Als einer der großen Bischöfe der Paderborner Kirche wird Bischof Konrad Martin verehrt (geb. 18.5.1812 in Geismar (Eichsfeld), gest. 16.7.1879 im belgischen Mont St. Guibert). Von 1856 bis 1879 war er Bischof der Diözese Paderborn. Mutig war sein Auftreten im Kulturkampf, in dem er gegen staatliche Gesetze, die nach seiner Überzeugung in das kirchliche Leben eingriffen und die Stellung der katholischen Kirche schwächten, deutliche Position bezog. Als Bischof Konrad Martin 1874 ein Hirtenschreiben erließ, in dem er gegen die Gesetze protestierte und zum Festhalten an der Lehre vom Primat des Papstes aufforderte, wurde er verhaftet.
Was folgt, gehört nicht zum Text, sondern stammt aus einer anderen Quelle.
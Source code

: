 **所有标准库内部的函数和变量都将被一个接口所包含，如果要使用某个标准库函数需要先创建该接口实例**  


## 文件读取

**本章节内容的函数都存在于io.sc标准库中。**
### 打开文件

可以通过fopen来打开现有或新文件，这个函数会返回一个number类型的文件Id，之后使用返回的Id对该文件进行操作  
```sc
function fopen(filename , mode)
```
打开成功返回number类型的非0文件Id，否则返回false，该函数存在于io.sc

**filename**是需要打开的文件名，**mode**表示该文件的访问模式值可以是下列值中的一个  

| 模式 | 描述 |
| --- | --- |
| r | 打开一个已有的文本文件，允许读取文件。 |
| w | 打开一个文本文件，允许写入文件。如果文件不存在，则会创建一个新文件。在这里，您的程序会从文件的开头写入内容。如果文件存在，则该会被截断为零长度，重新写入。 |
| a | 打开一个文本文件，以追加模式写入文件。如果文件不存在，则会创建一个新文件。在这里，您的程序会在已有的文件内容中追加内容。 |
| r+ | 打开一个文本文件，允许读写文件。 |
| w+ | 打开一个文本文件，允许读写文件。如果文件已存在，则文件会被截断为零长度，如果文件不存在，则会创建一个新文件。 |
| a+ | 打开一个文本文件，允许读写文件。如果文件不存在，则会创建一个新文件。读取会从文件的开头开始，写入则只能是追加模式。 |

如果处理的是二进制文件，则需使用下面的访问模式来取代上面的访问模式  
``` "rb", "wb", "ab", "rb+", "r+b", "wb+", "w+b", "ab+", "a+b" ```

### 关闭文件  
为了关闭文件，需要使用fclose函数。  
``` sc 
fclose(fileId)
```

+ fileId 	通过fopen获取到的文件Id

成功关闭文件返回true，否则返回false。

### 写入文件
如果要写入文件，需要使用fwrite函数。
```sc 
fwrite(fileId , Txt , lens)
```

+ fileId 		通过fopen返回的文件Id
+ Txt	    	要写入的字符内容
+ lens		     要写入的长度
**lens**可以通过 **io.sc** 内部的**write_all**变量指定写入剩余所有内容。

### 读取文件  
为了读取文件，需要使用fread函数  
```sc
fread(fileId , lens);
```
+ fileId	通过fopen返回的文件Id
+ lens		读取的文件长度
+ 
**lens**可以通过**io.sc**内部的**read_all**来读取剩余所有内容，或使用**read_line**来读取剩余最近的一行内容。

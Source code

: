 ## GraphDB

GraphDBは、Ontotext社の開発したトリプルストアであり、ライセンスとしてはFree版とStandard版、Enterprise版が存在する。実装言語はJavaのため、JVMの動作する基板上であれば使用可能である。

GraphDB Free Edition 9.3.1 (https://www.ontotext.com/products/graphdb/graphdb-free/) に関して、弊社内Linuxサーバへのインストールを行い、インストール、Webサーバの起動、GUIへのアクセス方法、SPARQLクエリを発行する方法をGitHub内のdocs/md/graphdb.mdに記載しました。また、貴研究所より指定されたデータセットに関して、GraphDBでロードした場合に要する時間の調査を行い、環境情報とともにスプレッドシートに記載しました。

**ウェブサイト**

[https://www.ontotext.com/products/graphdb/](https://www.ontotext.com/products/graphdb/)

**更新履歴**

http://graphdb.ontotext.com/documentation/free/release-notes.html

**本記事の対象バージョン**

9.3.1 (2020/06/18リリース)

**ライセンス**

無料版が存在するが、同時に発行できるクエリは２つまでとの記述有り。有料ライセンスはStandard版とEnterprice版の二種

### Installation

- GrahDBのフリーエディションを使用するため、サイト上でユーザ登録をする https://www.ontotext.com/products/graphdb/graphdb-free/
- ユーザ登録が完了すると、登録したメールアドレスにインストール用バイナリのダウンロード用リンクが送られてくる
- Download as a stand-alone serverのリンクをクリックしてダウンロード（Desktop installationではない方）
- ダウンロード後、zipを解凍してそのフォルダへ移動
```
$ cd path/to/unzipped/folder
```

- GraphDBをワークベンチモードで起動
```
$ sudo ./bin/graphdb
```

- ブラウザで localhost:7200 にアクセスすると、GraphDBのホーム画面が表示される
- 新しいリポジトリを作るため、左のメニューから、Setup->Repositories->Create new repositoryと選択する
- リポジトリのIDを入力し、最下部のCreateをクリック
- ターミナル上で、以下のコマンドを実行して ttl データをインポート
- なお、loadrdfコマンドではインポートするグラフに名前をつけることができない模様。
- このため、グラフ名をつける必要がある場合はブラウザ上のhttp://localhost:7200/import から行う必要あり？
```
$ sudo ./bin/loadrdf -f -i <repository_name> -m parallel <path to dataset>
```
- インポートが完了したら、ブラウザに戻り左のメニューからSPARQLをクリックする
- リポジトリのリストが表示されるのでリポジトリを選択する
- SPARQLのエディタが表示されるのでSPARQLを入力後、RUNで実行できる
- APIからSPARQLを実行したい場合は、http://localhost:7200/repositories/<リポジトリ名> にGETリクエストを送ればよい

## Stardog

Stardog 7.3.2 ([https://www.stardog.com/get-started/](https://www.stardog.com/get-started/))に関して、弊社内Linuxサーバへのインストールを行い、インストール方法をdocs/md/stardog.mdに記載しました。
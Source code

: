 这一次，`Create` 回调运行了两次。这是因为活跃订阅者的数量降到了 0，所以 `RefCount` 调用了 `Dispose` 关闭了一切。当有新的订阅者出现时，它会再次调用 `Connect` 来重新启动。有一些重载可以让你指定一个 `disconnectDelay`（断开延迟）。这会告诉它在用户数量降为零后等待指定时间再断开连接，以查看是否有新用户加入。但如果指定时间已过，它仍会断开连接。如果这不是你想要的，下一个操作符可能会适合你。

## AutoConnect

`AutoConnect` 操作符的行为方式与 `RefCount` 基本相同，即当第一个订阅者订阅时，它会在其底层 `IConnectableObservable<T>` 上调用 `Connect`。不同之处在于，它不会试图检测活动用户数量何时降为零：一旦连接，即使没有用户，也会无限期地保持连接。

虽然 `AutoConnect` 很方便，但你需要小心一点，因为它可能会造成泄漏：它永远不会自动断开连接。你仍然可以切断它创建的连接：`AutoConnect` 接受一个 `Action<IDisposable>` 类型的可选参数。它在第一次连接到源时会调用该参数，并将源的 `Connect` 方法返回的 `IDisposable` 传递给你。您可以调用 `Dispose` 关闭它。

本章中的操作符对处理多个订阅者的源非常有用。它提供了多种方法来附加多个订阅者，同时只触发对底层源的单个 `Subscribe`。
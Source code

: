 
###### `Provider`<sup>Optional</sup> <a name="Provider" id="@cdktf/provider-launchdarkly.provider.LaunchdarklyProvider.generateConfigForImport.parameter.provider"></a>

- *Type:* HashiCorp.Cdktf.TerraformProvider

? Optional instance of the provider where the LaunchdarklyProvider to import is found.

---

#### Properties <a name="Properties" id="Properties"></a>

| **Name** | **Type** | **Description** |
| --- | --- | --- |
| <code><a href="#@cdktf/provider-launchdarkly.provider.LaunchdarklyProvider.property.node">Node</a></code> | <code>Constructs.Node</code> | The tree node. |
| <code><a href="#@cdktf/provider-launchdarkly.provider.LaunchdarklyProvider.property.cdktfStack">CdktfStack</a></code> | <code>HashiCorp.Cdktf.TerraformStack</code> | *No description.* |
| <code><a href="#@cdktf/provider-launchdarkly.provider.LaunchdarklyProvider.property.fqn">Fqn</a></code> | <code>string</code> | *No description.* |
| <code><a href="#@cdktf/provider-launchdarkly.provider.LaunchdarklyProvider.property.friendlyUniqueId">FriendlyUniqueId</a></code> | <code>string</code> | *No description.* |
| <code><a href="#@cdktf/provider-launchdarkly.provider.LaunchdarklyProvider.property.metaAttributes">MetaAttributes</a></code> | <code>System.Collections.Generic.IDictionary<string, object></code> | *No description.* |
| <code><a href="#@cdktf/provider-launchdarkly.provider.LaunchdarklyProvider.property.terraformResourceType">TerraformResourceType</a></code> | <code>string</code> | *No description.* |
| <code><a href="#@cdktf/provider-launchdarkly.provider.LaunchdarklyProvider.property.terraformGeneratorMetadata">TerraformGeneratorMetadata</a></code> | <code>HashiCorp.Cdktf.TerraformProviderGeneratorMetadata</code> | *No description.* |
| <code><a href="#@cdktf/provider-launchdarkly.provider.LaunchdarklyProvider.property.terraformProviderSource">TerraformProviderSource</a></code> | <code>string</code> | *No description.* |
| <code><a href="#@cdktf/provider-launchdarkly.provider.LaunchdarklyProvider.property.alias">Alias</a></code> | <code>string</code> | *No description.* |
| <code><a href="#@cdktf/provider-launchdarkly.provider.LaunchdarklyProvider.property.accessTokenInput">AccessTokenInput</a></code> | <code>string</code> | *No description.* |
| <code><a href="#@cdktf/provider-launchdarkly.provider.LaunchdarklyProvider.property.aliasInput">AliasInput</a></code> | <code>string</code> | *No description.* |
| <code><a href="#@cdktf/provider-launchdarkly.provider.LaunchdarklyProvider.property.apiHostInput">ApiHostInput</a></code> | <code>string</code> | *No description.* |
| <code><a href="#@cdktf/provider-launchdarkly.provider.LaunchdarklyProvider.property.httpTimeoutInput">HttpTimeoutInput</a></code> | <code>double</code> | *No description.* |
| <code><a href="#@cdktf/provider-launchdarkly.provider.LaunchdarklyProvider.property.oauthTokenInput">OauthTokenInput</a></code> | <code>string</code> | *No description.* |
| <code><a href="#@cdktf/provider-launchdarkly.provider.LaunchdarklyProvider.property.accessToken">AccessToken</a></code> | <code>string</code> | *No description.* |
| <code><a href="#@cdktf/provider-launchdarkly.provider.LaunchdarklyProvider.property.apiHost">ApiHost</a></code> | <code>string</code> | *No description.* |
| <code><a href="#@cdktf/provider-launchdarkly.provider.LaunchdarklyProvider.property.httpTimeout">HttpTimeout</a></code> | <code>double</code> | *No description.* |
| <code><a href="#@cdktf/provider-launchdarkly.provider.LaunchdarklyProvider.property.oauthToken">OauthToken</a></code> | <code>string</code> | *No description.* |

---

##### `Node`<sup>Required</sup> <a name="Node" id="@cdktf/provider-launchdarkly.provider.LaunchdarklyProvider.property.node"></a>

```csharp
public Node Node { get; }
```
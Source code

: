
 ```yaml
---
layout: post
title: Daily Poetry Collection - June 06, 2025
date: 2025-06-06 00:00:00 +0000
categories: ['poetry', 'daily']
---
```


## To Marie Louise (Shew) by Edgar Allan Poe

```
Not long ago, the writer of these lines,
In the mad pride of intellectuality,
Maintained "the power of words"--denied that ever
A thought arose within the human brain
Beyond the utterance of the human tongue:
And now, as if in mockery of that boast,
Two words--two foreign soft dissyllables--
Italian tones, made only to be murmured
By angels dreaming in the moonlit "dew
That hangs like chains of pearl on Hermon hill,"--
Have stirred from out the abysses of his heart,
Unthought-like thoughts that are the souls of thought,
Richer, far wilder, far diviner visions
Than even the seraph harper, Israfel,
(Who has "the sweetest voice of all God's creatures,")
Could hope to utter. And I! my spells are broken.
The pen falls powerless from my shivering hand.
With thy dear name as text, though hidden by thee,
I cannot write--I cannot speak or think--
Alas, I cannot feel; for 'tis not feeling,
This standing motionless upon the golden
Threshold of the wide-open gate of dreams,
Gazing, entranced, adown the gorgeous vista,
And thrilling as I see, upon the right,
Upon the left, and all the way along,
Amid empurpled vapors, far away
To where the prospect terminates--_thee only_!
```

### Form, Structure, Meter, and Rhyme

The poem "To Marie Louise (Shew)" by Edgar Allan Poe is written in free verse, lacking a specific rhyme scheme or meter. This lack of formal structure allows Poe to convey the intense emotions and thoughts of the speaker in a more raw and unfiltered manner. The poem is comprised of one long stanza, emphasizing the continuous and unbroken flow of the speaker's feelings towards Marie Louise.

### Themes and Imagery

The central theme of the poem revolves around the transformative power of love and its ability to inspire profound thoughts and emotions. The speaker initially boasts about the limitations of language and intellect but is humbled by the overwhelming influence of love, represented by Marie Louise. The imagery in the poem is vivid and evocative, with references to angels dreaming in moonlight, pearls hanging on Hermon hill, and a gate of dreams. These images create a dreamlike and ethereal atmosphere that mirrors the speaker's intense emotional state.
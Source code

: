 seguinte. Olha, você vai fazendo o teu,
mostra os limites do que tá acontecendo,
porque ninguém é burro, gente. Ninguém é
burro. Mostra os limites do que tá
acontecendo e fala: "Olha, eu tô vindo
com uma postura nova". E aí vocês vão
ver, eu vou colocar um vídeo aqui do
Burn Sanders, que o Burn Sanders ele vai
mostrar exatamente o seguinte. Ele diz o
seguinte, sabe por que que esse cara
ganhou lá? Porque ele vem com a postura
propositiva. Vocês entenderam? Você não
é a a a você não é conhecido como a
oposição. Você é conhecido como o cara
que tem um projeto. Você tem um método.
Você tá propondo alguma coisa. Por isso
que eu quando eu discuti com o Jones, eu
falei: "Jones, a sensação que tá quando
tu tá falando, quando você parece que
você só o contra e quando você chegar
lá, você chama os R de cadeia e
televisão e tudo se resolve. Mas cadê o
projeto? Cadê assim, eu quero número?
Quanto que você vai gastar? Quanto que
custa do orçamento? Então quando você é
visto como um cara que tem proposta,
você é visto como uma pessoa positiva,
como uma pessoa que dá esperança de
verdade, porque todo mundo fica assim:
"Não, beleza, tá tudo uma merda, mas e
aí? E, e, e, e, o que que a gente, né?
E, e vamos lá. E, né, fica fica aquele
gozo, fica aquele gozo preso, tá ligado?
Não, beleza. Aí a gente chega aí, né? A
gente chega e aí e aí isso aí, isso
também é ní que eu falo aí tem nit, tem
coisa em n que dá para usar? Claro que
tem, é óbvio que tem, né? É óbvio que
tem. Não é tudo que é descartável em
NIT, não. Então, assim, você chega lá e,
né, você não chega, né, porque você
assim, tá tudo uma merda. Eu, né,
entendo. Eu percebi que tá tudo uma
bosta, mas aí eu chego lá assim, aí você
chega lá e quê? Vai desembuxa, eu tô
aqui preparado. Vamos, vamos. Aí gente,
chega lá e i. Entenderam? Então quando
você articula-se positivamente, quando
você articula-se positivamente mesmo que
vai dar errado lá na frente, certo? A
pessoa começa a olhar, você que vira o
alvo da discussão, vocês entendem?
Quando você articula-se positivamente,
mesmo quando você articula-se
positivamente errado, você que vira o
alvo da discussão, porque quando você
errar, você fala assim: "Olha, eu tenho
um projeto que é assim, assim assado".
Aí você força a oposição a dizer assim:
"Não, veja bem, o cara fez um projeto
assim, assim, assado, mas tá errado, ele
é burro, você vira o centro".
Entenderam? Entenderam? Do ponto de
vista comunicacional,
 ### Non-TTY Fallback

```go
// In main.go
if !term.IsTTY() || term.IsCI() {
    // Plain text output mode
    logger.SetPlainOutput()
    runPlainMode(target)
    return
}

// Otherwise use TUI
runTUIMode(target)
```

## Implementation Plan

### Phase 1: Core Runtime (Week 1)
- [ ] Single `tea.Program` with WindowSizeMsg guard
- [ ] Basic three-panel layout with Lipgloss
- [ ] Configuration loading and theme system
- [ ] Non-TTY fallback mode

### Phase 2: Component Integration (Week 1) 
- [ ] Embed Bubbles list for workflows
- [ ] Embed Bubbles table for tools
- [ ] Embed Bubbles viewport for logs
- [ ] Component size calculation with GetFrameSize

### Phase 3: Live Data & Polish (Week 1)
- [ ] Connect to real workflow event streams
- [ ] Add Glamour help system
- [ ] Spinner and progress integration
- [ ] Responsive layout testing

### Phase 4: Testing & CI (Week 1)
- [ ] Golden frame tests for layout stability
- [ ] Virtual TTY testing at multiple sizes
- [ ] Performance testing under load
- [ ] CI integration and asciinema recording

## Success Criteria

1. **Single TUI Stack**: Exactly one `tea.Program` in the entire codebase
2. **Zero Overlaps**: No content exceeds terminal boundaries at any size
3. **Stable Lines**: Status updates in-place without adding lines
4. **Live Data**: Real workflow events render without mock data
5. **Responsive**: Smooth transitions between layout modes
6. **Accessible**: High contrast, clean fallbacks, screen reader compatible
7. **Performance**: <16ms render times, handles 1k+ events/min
Er starb am 16. Juli 1879 nach Jahren der Haft und Verbannung im belgischen Mont St. Guibert. Am 24. Juli 1879 wurde er im Paderborner Dom beigesetzt. Die Überführung seiner Gebeine aus Belgien wurde durch die Vermittlung Pauline von Mallinckrodts (1817-1881) ermöglicht, der Gründerin der Kongregation der Schwestern der Christlichen Liebe.